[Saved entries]
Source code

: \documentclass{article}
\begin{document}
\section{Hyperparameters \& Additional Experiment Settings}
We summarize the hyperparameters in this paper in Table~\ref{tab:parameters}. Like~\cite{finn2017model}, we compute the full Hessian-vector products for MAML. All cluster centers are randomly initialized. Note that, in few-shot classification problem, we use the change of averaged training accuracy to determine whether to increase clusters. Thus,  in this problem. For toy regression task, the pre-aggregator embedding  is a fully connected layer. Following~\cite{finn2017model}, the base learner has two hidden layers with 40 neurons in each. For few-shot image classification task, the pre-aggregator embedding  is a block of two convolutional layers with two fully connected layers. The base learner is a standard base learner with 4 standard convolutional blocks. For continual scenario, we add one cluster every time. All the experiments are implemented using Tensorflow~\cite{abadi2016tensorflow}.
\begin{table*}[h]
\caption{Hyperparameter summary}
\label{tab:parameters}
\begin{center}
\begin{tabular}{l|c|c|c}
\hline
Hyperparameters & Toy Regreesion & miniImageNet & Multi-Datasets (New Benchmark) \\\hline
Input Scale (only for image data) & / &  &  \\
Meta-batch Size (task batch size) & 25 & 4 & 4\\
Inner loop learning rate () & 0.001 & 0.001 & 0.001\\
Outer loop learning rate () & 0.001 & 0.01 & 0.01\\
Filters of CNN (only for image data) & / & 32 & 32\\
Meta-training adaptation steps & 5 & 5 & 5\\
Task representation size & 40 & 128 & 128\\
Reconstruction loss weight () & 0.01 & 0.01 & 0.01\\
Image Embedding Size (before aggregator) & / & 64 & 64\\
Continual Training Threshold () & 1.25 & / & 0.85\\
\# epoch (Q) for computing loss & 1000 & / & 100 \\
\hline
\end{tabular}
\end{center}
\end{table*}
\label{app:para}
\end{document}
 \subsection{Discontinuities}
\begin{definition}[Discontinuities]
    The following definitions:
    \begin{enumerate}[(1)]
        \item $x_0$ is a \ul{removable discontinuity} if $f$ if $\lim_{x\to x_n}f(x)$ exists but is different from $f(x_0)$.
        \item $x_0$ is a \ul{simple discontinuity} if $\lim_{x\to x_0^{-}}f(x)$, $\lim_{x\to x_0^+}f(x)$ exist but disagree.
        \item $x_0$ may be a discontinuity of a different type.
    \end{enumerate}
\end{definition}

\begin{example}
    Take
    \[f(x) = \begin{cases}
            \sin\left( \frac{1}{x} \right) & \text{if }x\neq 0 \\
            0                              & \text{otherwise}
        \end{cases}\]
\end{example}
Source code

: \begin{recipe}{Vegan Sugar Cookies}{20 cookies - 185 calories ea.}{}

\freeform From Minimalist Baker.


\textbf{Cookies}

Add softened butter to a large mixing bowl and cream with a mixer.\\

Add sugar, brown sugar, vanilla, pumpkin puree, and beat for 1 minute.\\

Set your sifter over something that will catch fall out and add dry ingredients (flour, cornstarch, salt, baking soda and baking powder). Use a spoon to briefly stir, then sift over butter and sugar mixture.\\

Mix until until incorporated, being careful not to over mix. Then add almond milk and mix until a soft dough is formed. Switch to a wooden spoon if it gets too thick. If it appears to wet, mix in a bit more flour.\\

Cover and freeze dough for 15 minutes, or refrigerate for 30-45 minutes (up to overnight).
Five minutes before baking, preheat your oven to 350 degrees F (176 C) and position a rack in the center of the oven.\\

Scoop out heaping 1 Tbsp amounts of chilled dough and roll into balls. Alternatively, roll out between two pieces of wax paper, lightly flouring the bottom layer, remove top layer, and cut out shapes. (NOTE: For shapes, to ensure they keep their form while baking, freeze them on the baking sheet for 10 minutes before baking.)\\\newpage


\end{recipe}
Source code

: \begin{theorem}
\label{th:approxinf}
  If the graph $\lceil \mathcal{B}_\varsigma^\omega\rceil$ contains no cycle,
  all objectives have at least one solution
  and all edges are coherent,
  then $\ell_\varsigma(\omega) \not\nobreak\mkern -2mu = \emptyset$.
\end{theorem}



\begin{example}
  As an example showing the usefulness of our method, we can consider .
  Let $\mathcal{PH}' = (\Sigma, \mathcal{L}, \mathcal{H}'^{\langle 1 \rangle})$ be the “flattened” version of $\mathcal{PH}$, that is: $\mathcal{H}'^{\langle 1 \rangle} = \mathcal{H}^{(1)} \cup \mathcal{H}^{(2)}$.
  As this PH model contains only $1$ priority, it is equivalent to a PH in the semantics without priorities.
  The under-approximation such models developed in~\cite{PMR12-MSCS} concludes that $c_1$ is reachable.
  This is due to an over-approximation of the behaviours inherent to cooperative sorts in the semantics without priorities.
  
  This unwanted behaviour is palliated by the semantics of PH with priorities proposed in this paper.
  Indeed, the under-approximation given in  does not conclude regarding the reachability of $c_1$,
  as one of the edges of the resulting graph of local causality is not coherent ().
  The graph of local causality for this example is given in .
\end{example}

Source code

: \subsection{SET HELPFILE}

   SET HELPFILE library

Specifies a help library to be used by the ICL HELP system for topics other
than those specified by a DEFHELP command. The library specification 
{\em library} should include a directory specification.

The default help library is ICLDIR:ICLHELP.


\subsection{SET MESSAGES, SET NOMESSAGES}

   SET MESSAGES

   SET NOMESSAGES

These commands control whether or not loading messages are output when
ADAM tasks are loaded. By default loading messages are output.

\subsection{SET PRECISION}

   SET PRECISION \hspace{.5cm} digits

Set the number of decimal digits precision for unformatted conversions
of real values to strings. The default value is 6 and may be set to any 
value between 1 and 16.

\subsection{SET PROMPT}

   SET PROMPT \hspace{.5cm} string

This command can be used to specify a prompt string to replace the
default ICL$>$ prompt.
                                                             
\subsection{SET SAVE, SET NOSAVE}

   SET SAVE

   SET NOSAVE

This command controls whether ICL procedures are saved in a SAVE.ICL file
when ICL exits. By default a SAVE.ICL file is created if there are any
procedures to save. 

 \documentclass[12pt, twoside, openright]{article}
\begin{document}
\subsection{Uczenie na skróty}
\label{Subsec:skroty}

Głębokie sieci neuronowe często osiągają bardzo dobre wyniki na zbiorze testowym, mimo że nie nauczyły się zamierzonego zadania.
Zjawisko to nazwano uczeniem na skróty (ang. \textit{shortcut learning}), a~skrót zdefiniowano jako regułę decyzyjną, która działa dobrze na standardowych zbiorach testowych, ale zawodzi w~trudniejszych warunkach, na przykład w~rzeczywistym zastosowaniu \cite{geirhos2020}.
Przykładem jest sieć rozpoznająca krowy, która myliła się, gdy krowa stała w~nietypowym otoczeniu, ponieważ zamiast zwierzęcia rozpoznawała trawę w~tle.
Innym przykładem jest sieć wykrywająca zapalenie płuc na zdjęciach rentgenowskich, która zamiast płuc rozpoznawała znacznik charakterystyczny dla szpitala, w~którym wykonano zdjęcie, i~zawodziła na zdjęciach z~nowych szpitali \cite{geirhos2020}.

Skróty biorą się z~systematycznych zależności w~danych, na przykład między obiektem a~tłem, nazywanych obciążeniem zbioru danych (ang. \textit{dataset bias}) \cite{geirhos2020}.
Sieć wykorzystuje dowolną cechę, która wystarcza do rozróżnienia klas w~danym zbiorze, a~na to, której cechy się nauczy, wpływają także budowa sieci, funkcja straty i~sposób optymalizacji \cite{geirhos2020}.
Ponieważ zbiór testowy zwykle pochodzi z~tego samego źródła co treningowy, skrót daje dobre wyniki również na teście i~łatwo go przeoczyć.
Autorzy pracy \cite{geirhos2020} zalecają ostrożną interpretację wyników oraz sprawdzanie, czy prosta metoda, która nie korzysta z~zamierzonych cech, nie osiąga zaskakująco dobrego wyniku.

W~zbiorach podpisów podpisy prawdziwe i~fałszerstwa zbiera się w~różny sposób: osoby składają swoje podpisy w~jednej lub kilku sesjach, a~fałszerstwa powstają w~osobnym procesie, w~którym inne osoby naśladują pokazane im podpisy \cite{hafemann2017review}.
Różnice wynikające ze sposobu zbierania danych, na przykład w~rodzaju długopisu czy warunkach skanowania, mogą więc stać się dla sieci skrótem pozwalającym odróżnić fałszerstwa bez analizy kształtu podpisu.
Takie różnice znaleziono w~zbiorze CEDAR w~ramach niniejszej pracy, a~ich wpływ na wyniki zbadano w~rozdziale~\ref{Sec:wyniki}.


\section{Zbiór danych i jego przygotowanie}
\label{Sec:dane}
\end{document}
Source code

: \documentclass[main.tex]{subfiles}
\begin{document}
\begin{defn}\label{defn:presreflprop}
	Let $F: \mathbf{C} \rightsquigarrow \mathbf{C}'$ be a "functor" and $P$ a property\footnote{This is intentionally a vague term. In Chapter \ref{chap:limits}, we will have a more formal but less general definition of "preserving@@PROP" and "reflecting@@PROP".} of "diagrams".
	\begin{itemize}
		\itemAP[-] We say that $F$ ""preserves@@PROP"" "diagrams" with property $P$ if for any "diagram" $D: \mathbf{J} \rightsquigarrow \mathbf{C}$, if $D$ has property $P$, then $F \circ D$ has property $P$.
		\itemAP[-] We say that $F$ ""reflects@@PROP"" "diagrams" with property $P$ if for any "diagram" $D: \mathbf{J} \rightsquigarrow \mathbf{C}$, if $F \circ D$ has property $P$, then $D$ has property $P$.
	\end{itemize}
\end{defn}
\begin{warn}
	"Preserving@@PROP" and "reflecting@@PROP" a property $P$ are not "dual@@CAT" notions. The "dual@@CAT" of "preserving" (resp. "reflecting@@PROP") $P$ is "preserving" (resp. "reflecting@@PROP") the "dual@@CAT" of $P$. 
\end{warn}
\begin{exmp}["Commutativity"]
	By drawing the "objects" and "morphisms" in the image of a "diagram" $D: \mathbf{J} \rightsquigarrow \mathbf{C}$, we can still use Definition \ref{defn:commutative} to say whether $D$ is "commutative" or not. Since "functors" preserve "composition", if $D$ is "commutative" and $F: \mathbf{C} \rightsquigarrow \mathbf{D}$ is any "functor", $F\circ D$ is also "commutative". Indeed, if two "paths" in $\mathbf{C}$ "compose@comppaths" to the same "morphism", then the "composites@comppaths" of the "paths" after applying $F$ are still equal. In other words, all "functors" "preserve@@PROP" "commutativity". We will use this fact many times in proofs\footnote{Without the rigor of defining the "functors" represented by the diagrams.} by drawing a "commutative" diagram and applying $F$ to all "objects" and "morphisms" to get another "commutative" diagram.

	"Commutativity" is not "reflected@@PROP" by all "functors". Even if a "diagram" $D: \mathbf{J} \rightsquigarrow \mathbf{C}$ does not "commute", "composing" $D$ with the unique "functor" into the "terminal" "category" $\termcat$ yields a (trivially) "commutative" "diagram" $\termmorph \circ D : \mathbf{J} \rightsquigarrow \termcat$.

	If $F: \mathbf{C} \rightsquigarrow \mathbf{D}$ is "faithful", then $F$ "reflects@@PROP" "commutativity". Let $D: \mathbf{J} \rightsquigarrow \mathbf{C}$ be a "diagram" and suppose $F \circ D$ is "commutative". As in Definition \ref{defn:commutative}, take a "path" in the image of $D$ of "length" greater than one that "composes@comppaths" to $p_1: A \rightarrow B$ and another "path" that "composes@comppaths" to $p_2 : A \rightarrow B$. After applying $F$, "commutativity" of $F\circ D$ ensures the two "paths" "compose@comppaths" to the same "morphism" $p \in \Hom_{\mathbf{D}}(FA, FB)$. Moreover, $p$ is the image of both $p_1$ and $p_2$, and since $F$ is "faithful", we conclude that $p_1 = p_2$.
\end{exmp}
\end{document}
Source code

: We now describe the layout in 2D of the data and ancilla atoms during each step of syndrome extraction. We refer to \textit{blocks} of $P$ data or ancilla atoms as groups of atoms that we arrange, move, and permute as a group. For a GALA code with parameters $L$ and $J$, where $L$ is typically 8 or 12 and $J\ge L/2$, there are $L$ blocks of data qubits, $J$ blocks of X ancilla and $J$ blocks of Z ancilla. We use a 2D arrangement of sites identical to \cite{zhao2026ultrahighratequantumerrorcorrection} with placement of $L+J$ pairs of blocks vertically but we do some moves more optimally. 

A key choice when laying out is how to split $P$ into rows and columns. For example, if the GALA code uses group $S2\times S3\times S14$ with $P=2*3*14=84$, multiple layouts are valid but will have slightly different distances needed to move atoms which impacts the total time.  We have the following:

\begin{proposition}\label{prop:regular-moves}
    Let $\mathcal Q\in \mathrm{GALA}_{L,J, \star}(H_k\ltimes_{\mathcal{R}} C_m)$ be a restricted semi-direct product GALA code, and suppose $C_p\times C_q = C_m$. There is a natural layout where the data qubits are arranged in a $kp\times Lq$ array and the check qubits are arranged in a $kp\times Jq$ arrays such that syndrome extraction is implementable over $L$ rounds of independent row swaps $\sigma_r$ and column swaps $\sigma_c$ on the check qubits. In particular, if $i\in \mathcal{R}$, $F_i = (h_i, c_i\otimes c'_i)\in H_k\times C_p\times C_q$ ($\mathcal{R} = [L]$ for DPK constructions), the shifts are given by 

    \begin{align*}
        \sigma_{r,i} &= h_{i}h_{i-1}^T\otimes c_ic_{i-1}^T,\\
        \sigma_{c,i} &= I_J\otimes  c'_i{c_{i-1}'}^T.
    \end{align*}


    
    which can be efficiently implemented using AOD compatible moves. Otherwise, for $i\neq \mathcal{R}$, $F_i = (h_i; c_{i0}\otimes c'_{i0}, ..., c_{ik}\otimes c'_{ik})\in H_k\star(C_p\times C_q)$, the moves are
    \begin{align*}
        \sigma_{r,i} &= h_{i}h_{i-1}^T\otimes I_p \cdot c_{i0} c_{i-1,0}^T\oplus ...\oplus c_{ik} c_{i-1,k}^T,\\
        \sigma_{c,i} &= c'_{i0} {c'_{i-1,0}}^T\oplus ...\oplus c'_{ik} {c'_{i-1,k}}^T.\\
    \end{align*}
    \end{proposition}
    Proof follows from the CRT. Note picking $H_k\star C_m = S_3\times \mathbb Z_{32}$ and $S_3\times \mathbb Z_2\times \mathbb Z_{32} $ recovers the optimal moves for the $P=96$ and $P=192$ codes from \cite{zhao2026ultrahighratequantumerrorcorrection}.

### What needs to be done:
What is needed is an exact copy of the lines above, from the one containing "Set your sifter" through the one containing "Five minutes before", with nothing added.

### Answer for the task:
Set your sifter over something that will catch fall out and add dry ingredients (flour, cornstarch, salt, baking soda and baking powder). Use a spoon to briefly stir, then sift over butter and sugar mixture.\\

Mix until until incorporated, being careful not to over mix. Then add almond milk and mix until a soft dough is formed. Switch to a wooden spoon if it gets too thick. If it appears to wet, mix in a bit more flour.\\

Cover and freeze dough for 15 minutes, or refrigerate for 30-45 minutes (up to overnight).
Five minutes before baking, preheat your oven to 350 degrees F (176 C) and position a rack in the center of the oven.\\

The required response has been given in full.